Where the records below show the word "addAdvice" in a line, please copy that line.

───── DATA TO EXAMINE ─────

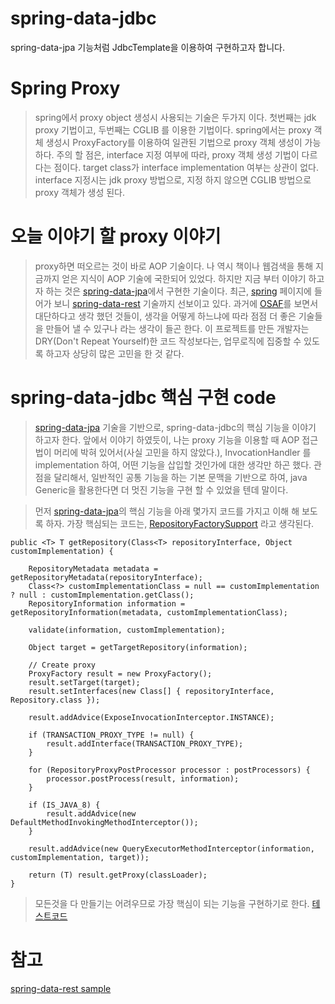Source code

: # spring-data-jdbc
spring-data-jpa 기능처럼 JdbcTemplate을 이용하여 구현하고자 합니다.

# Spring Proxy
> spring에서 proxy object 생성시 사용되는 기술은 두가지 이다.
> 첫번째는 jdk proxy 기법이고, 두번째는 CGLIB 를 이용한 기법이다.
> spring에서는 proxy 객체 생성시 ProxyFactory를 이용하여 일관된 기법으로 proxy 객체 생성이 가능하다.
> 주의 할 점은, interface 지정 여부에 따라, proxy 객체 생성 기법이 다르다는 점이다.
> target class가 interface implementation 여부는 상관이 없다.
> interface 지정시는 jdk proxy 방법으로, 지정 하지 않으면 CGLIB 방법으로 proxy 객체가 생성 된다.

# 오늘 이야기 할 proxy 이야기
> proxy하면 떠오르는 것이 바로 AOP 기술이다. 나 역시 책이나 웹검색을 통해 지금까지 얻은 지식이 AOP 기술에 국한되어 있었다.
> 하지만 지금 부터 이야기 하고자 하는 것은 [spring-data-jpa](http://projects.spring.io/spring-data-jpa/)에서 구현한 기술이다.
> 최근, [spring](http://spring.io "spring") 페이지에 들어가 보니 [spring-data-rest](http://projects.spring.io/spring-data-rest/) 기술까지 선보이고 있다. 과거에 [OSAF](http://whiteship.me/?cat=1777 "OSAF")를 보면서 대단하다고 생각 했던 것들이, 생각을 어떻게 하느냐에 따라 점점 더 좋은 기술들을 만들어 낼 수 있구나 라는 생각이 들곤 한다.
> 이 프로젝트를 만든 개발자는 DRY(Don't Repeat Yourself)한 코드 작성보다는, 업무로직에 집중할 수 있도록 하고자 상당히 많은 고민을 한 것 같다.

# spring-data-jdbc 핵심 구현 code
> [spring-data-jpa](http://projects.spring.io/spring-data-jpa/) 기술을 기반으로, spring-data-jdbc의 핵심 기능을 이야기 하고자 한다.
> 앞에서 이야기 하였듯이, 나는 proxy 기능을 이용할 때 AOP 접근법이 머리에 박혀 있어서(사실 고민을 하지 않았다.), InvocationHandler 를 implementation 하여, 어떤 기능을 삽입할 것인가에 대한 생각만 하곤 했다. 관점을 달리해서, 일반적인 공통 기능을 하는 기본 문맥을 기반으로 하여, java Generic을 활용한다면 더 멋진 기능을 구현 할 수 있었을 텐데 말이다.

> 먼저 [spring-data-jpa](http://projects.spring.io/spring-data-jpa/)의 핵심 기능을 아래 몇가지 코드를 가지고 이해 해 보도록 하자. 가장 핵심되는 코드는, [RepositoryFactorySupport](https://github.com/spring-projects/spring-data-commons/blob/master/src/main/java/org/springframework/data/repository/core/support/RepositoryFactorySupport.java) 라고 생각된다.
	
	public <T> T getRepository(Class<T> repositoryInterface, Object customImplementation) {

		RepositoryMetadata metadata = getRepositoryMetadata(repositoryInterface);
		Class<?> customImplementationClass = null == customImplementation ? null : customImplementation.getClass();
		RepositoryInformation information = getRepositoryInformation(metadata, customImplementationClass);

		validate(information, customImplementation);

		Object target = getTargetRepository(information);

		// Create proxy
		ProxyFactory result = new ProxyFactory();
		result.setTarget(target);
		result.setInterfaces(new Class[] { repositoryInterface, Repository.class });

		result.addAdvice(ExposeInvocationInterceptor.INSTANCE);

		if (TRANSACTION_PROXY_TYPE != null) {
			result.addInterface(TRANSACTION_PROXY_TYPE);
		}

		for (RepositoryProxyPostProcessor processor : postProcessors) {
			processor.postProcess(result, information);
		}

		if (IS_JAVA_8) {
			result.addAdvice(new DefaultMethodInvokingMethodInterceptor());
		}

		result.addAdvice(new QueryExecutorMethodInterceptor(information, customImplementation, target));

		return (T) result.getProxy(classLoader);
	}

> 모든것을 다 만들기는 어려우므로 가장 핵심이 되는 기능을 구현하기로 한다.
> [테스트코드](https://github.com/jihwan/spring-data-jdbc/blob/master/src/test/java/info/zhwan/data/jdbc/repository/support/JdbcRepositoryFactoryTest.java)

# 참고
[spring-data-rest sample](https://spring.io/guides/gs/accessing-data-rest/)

─────
───── DATA TO EXAMINE ─────

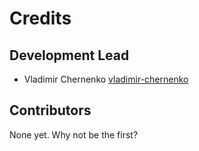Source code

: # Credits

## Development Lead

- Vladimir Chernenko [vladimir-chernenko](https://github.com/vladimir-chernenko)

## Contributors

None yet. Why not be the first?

─────
───── DATA TO EXAMINE ─────

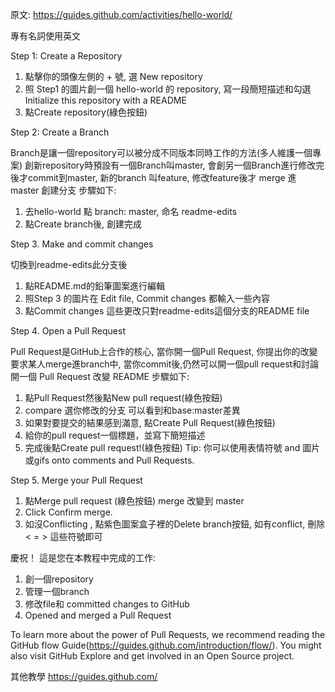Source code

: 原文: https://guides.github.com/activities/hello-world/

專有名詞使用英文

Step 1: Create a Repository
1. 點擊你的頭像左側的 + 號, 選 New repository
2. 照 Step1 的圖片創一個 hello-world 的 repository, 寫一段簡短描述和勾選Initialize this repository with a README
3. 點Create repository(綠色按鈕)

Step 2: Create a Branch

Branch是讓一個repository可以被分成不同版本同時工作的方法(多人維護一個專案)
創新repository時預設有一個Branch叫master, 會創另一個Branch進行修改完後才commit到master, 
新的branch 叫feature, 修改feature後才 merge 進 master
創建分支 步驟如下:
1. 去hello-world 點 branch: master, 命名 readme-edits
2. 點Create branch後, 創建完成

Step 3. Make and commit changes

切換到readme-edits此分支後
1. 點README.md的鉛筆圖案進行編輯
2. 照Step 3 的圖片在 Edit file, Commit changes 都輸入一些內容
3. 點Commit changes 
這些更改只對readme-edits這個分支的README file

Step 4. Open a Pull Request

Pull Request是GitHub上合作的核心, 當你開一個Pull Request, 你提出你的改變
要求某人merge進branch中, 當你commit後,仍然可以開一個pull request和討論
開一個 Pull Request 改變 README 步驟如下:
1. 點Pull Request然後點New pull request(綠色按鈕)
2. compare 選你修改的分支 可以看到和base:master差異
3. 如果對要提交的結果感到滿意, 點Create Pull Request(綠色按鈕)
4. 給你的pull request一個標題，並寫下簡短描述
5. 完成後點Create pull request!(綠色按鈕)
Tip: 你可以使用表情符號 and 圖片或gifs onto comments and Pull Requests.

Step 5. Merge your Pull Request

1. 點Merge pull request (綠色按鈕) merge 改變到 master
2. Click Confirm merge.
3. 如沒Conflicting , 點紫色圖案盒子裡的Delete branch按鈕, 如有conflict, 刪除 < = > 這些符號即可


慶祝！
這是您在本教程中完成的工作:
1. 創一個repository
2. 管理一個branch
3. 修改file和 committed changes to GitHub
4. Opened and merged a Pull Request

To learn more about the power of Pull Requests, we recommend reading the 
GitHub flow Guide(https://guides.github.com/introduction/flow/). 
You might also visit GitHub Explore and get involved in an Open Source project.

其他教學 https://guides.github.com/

─────

* SOLUTION FOR THIS PROBLEM *
		result.addAdvice(ExposeInvocationInterceptor.INSTANCE);
			result.addAdvice(new DefaultMethodInvokingMethodInterceptor());
		result.addAdvice(new QueryExecutorMethodInterceptor(information, customImplementation, target));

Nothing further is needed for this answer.